WHAT THIS TASK INVOLVES
Copy all records exactly, excluding images.
┄┄┄┄┄┄┄┄┄┄┄┄┄┄┄┄┄┄┄┄
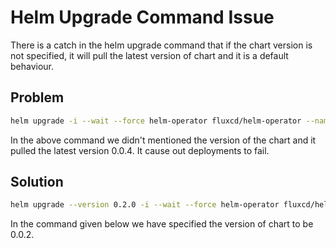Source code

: # Helm Upgrade Command Issue

There is a catch in the helm upgrade command that if the chart version is not specified, it will pull the latest version of chart and it is a default behaviour.


## Problem
```bash
helm upgrade -i --wait --force helm-operator fluxcd/helm-operator --namespace $FLUXNAMESPACE --set createCRD=true,serviceAccount.name=helm-operator,clusterRole.name=helm-operator
```

In the above command we didn't mentioned the version of the chart and it pulled the latest version 0.0.4. It cause out deployments to fail.


## Solution

```bash
helm upgrade --version 0.2.0 -i --wait --force helm-operator fluxcd/helm-operator --namespace $FLUXNAMESPACE --set createCRD=true,serviceAccount.name=helm-operator,clusterRole.name=helm-operator
```

In the command given below we have specified the version of chart to be 0.0.2.
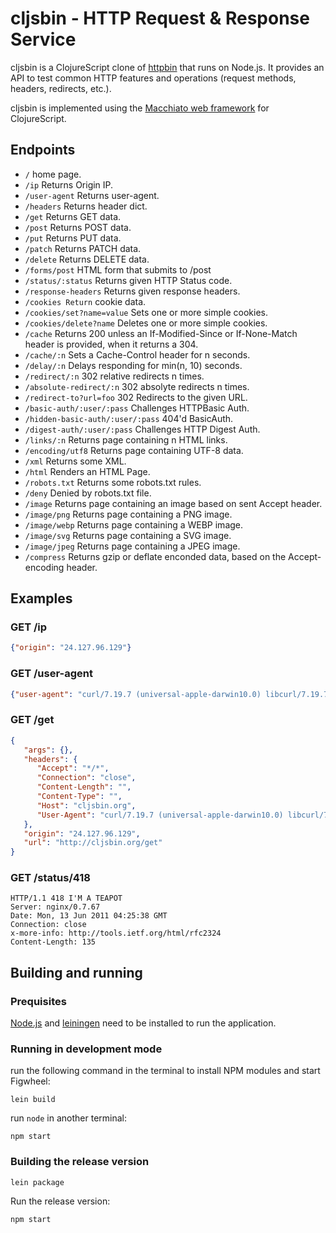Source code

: # cljsbin - HTTP Request & Response Service

cljsbin is a ClojureScript clone of [httpbin](https://httpbin.org/) that
runs on Node.js. It provides an API to test common HTTP features and operations
(request methods, headers, redirects, etc.).

cljsbin is implemented using the [Macchiato web framework](https://github.com/macchiato-framework/)
for ClojureScript.

## Endpoints

* `/` home page.
* `/ip` Returns Origin IP.
* `/user-agent` Returns user-agent.
* `/headers` Returns header dict.
* `/get` Returns GET data.
* `/post` Returns POST data.
* `/put` Returns PUT data.
* `/patch` Returns PATCH data.
* `/delete` Returns DELETE data.
* `/forms/post` HTML form that submits to /post
* `/status/:status` Returns given HTTP Status code.
* `/response-headers` Returns given response headers.
* `/cookies Return` cookie data.
* `/cookies/set?name=value` Sets one or more simple cookies.
* `/cookies/delete?name` Deletes one or more simple cookies.
* `/cache` Returns 200 unless an If-Modified-Since or If-None-Match header is provided, when it returns a 304.
* `/cache/:n` Sets a Cache-Control header for n seconds.
* `/delay/:n` Delays responding for min(n, 10) seconds.
* `/redirect/:n` 302 relative redirects n times.
* `/absolute-redirect/:n` 302 absolyte redirects n times.
* `/redirect-to?url=foo` 302 Redirects to the given URL.
* `/basic-auth/:user/:pass` Challenges HTTPBasic Auth.
* `/hidden-basic-auth/:user/:pass` 404'd BasicAuth.
* `/digest-auth/:user/:pass` Challenges HTTP Digest Auth.
* `/links/:n` Returns page containing n HTML links.
* `/encoding/utf8` Returns page containing UTF-8 data.
* `/xml` Returns some XML.
* `/html` Renders an HTML Page.
* `/robots.txt` Returns some robots.txt rules.
* `/deny` Denied by robots.txt file.
* `/image` Returns page containing an image based on sent Accept header.
* `/image/png` Returns page containing a PNG image.
* `/image/webp` Returns page containing a WEBP image.
* `/image/svg` Returns page containing a SVG image.
* `/image/jpeg` Returns page containing a JPEG image.
* `/compress` Returns gzip or deflate enconded data, based on the Accept-encoding header.

## Examples

### GET /ip

``` json
{"origin": "24.127.96.129"}
```

### GET /user-agent

``` json
{"user-agent": "curl/7.19.7 (universal-apple-darwin10.0) libcurl/7.19.7 OpenSSL/0.9.8l zlib/1.2.3"}
```

### GET /get

``` json
{
   "args": {},
   "headers": {
      "Accept": "*/*",
      "Connection": "close",
      "Content-Length": "",
      "Content-Type": "",
      "Host": "cljsbin.org",
      "User-Agent": "curl/7.19.7 (universal-apple-darwin10.0) libcurl/7.19.7 OpenSSL/0.9.8l zlib/1.2.3"
   },
   "origin": "24.127.96.129",
   "url": "http://cljsbin.org/get"
}
```

### GET /status/418

``` http
HTTP/1.1 418 I'M A TEAPOT
Server: nginx/0.7.67
Date: Mon, 13 Jun 2011 04:25:38 GMT
Connection: close
x-more-info: http://tools.ietf.org/html/rfc2324
Content-Length: 135
```

## Building and running

### Prequisites

[Node.js](https://nodejs.org/) and [leiningen](http://leiningen.org/)
need to be installed to run the application.

### Running in development mode

run the following command in the terminal to install NPM modules and start Figwheel:

```
lein build
```

run `node` in another terminal:

```
npm start
```

### Building the release version

```
lein package
```

Run the release version:

```
npm start
```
┄┄┄┄┄┄┄┄┄┄┄┄┄┄┄┄┄┄┄┄
RESULT OF THE TASK
Source code

: # Helm Upgrade Command Issue

There is a catch in the helm upgrade command that if the chart version is not specified, it will pull the latest version of chart and it is a default behaviour.


## Problem
```bash
helm upgrade -i --wait --force helm-operator fluxcd/helm-operator --namespace $FLUXNAMESPACE --set createCRD=true,serviceAccount.name=helm-operator,clusterRole.name=helm-operator
```

In the above command we didn't mentioned the version of the chart and it pulled the latest version 0.0.4. It cause out deployments to fail.


## Solution

```bash
helm upgrade --version 0.2.0 -i --wait --force helm-operator fluxcd/helm-operator --namespace $FLUXNAMESPACE --set createCRD=true,serviceAccount.name=helm-operator,clusterRole.name=helm-operator
```

In the command given below we have specified the version of chart to be 0.0.2.
Source code

: # cljsbin - HTTP Request & Response Service

cljsbin is a ClojureScript clone of [httpbin](https://httpbin.org/) that
runs on Node.js. It provides an API to test common HTTP features and operations
(request methods, headers, redirects, etc.).

cljsbin is implemented using the [Macchiato web framework](https://github.com/macchiato-framework/)
for ClojureScript.

## Endpoints

* `/` home page.
* `/ip` Returns Origin IP.
* `/user-agent` Returns user-agent.
* `/headers` Returns header dict.
* `/get` Returns GET data.
* `/post` Returns POST data.
* `/put` Returns PUT data.
* `/patch` Returns PATCH data.
* `/delete` Returns DELETE data.
* `/forms/post` HTML form that submits to /post
* `/status/:status` Returns given HTTP Status code.
* `/response-headers` Returns given response headers.
* `/cookies Return` cookie data.
* `/cookies/set?name=value` Sets one or more simple cookies.
* `/cookies/delete?name` Deletes one or more simple cookies.
* `/cache` Returns 200 unless an If-Modified-Since or If-None-Match header is provided, when it returns a 304.
* `/cache/:n` Sets a Cache-Control header for n seconds.
* `/delay/:n` Delays responding for min(n, 10) seconds.
* `/redirect/:n` 302 relative redirects n times.
* `/absolute-redirect/:n` 302 absolyte redirects n times.
* `/redirect-to?url=foo` 302 Redirects to the given URL.
* `/basic-auth/:user/:pass` Challenges HTTPBasic Auth.
* `/hidden-basic-auth/:user/:pass` 404'd BasicAuth.
* `/digest-auth/:user/:pass` Challenges HTTP Digest Auth.
* `/links/:n` Returns page containing n HTML links.
* `/encoding/utf8` Returns page containing UTF-8 data.
* `/xml` Returns some XML.
* `/html` Renders an HTML Page.
* `/robots.txt` Returns some robots.txt rules.
* `/deny` Denied by robots.txt file.
* `/image` Returns page containing an image based on sent Accept header.
* `/image/png` Returns page containing a PNG image.
* `/image/webp` Returns page containing a WEBP image.
* `/image/svg` Returns page containing a SVG image.
* `/image/jpeg` Returns page containing a JPEG image.
* `/compress` Returns gzip or deflate enconded data, based on the Accept-encoding header.

## Examples

### GET /ip

``` json
{"origin": "24.127.96.129"}
```

### GET /user-agent

``` json
{"user-agent": "curl/7.19.7 (universal-apple-darwin10.0) libcurl/7.19.7 OpenSSL/0.9.8l zlib/1.2.3"}
```

### GET /get

``` json
{
   "args": {},
   "headers": {
      "Accept": "*/*",
      "Connection": "close",
      "Content-Length": "",
      "Content-Type": "",
      "Host": "cljsbin.org",
      "User-Agent": "curl/7.19.7 (universal-apple-darwin10.0) libcurl/7.19.7 OpenSSL/0.9.8l zlib/1.2.3"
   },
   "origin": "24.127.96.129",
   "url": "http://cljsbin.org/get"
}
```

### GET /status/418

``` http
HTTP/1.1 418 I'M A TEAPOT
Server: nginx/0.7.67
Date: Mon, 13 Jun 2011 04:25:38 GMT
Connection: close
x-more-info: http://tools.ietf.org/html/rfc2324
Content-Length: 135
```

## Building and running

### Prequisites

[Node.js](https://nodejs.org/) and [leiningen](http://leiningen.org/)
need to be installed to run the application.

### Running in development mode

run the following command in the terminal to install NPM modules and start Figwheel:

```
lein build
```

run `node` in another terminal:

```
npm start
```

### Building the release version

```
lein package
```

Run the release version:

```
npm start
```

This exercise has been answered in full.